Through to the final line, write out the records below exactly, omitting any images they contain.

(Source texts of formatted documents)
_ _ _ _ _ _ _

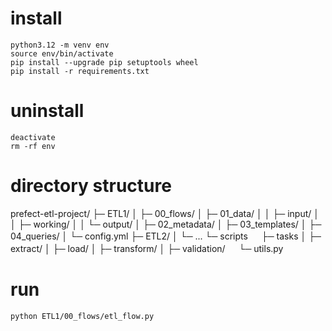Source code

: # install
```
python3.12 -m venv env
source env/bin/activate
pip install --upgrade pip setuptools wheel
pip install -r requirements.txt
```

# uninstall
```
deactivate
rm -rf env
```

# directory structure
prefect-etl-project/
├─ ETL1/
│  ├─ 00_flows/
│  ├─ 01_data/
│  │  ├─ input/
│  │  ├─ working/
│  │  └─ output/
│  ├─ 02_metadata/
│  ├─ 03_templates/
│  ├─ 04_queries/
│  └─ config.yml
├─ ETL2/
│  └─ ...
└─ scripts
　 ├─ tasks
   │  ├─ extract/
   │  ├─ load/
   │  ├─ transform/
   │  ├─ validation/
　 └─ utils.py

# run
```
python ETL1/00_flows/etl_flow.py
```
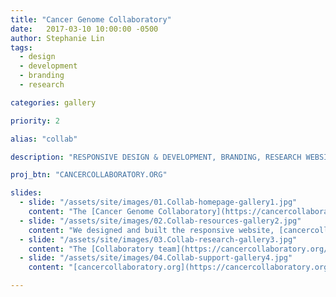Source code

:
 ```yaml
---
title: "Cancer Genome Collaboratory"
date:   2017-03-10 10:00:00 -0500
author: Stephanie Lin
tags:
  - design
  - development
  - branding
  - research

categories: gallery

priority: 2

alias: "collab"

description: "RESPONSIVE DESIGN & DEVELOPMENT, BRANDING, RESEARCH WEBSITE"

proj_btn: "CANCERCOLLABORATORY.ORG"

slides:
  - slide: "/assets/site/images/01.Collab-homepage-gallery1.jpg"
    content: "The [Cancer Genome Collaboratory](https://cancercollaboratory.org/){:target=\"_blank\"} is funded by the Government of Canada to create a cloud computing facility to enable cancer research on the world's largest and most comprehensive cancer genome dataset."
  - slide: "/assets/site/images/02.Collab-resources-gallery2.jpg"
    content: "We designed and built the responsive website, [cancercollaboratory.org](https://cancercollaboratory.org/){:target=\"_blank\"}, to help increase awareness of this important resource. By storing ICGC data in the Collaboratory, researchers will be able to bring their analysis tools to the Collaboratory and start computations without having to wait months to download the data to local storage systems."
  - slide: "/assets/site/images/03.Collab-research-gallery3.jpg"
    content: "The [Collaboratory team](https://cancercollaboratory.org/about-team){:target=\"_blank\"} is made up of an experienced and diverse group of leaders in cancer genomics and computational biology. The team wanted to present an impressive overview of their research components in cancer and big data as well as look for opportunities to collaborate."    
  - slide: "/assets/site/images/04.Collab-support-gallery4.jpg"
    content: "[cancercollaboratory.org](https://cancercollaboratory.org/){:target=\"_blank\"} is a useful website that is connected to real-time data and infrastructure status updates. The content is kept simple and guides researchers through user-friendly documentation and tutorials about how to best utilize the cloud resources."

---
```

_ _ _ _ _ _ _

Task answer
Source code

: # install
```
python3.12 -m venv env
source env/bin/activate
pip install --upgrade pip setuptools wheel
pip install -r requirements.txt
```

# uninstall
```
deactivate
rm -rf env
```

# directory structure
prefect-etl-project/
├─ ETL1/
│  ├─ 00_flows/
│  ├─ 01_data/
│  │  ├─ input/
│  │  ├─ working/
│  │  └─ output/
│  ├─ 02_metadata/
│  ├─ 03_templates/
│  ├─ 04_queries/
│  └─ config.yml
├─ ETL2/
│  └─ ...
└─ scripts
　 ├─ tasks
   │  ├─ extract/
   │  ├─ load/
   │  ├─ transform/
   │  ├─ validation/
　 └─ utils.py

# run
```
python ETL1/00_flows/etl_flow.py
```
Source code

:
 ```yaml
---
title: "Cancer Genome Collaboratory"
date:   2017-03-10 10:00:00 -0500
author: Stephanie Lin
tags:
  - design
  - development
  - branding
  - research

categories: gallery

priority: 2

alias: "collab"

description: "RESPONSIVE DESIGN & DEVELOPMENT, BRANDING, RESEARCH WEBSITE"

proj_btn: "CANCERCOLLABORATORY.ORG"

slides:
  - slide: "/assets/site/images/01.Collab-homepage-gallery1.jpg"
    content: "The [Cancer Genome Collaboratory](https://cancercollaboratory.org/){:target=\"_blank\"} is funded by the Government of Canada to create a cloud computing facility to enable cancer research on the world's largest and most comprehensive cancer genome dataset."
  - slide: "/assets/site/images/02.Collab-resources-gallery2.jpg"
    content: "We designed and built the responsive website, [cancercollaboratory.org](https://cancercollaboratory.org/){:target=\"_blank\"}, to help increase awareness of this important resource. By storing ICGC data in the Collaboratory, researchers will be able to bring their analysis tools to the Collaboratory and start computations without having to wait months to download the data to local storage systems."
  - slide: "/assets/site/images/03.Collab-research-gallery3.jpg"
    content: "The [Collaboratory team](https://cancercollaboratory.org/about-team){:target=\"_blank\"} is made up of an experienced and diverse group of leaders in cancer genomics and computational biology. The team wanted to present an impressive overview of their research components in cancer and big data as well as look for opportunities to collaborate."    
  - slide: "/assets/site/images/04.Collab-support-gallery4.jpg"
    content: "[cancercollaboratory.org](https://cancercollaboratory.org/){:target=\"_blank\"} is a useful website that is connected to real-time data and infrastructure status updates. The content is kept simple and guides researchers through user-friendly documentation and tutorials about how to best utilize the cloud resources."

---
```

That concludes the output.